Capítulo 64 - A orillas del río

En seis días Dios hizo el mundo y al séptimo día descansó, pero Flora no descansaba jamás, ni siquiera los domingos, y aún antes del amanecer ya estaba en plena faena. Con un palo iba sacando la ropa que había dejado en remojo la noche anterior, y luego de escurrirla la depositaba en su tosca carretilla de madera. 
Diablos… Maldita sea…
Ya había dado cuenta de su desayuno, que ese domingo consistió en un resto de guachacay, el aguardiente local, que milagrosamente había sobrevivido en el fondo de la botella.

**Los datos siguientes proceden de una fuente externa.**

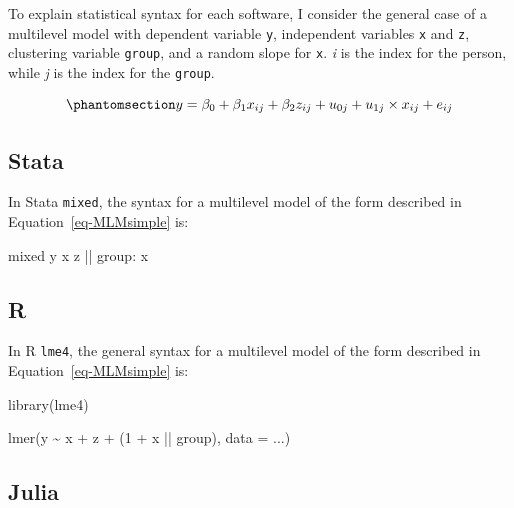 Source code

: \documentclass[
  letterpaper,
  DIV=11,
  numbers=noendperiod]{scrreprt}
\newenvironment{Shaded}{\begin{snugshade}}{\end{snugshade}}
\newcommand{\AttributeTok}[1]{\textcolor[rgb]{0.40,0.45,0.13}{#1}}
\newcommand{\DecValTok}[1]{\textcolor[rgb]{0.68,0.00,0.00}{#1}}
\newcommand{\FunctionTok}[1]{\textcolor[rgb]{0.28,0.35,0.67}{#1}}
\newcommand{\NormalTok}[1]{\textcolor[rgb]{0.00,0.23,0.31}{#1}}
\newcommand{\SpecialCharTok}[1]{\textcolor[rgb]{0.37,0.37,0.37}{#1}}
\begin{document}
To explain statistical syntax for each software, I consider the general
case of a multilevel model with dependent variable \texttt{y},
independent variables \texttt{x} and \texttt{z}, clustering variable
\texttt{group}, and a random slope for \texttt{x}. \emph{i} is the index
for the person, while \emph{j} is the index for the \texttt{group}.

\begin{equation}\phantomsection\label{eq-MLMsimple}{y = \beta_0 + \beta_1 x_{ij} + \beta_2 z_{ij} + u_{0j} + u_{1j} \times x_{ij} + e_{ij}}\end{equation}

\subsection{Stata}

In Stata \texttt{mixed}, the syntax for a multilevel model of the form
described in Equation~\ref{eq-MLMsimple} is:

\begin{Shaded}
\begin{Highlighting}[]
\NormalTok{mixed }\FunctionTok{y}\NormalTok{ x z || }\FunctionTok{group}\NormalTok{: x}
\end{Highlighting}
\end{Shaded}

\subsection{R}

In R \texttt{lme4}, the general syntax for a multilevel model of the
form described in Equation~\ref{eq-MLMsimple} is:

\begin{Shaded}
\begin{Highlighting}[]
\FunctionTok{library}\NormalTok{(lme4)}

\FunctionTok{lmer}\NormalTok{(y }\SpecialCharTok{\textasciitilde{}}\NormalTok{ x }\SpecialCharTok{+}\NormalTok{ z }\SpecialCharTok{+}\NormalTok{ (}\DecValTok{1} \SpecialCharTok{+}\NormalTok{ x }\SpecialCharTok{||}\NormalTok{ group), }\AttributeTok{data =}\NormalTok{ ...)}
\end{Highlighting}
\end{Shaded}

\subsection{Julia}
\end{document}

Ah… , suspiró la Lavandera, que se había despertado con el mismo dolor de cabeza y el mismo temblequeo de manos de todas las mañanas.
El líquido bajó como un baldazo de fuego por su garganta, quitándole la vida y devolviéndosela casi de inmediato.
Su vivienda no tenía ventanas, pero la luz del nuevo día se colaba por las numerosas rendijas. 
Ah…
El recinto apestaba a humedad y a lejía, aunque ella, desde luego, ya estaba acostumbrada.
Lalita dormía en su jergón, abrazada a su hermanito. Su pelo negro caía como cascada hacia un costado del camastro, casi hasta tocar el piso; su cuerpo largo y espigado subía y bajaba debajo de la manta. Flora se detuvo un momento a contemplarla. El perfil de la jovencita se delineaba en la penumbra: sus cejas tupidas, su nariz pequeña, la curva de sus labios. Flora estuvo tentada a hincarse de rodillas ante ella y suplicarle:
Perdón, hija mía… Perdón, mi niña…
Lo que le dijo, en cambio, cuando terminó de cargar la carretilla, fue:
¡Eh, tú, levántate! Pon la traba en la puerta, que ya debo salir.
¿Qué?, dijo Lalita, arrancada de sus sueños. Sí, madre…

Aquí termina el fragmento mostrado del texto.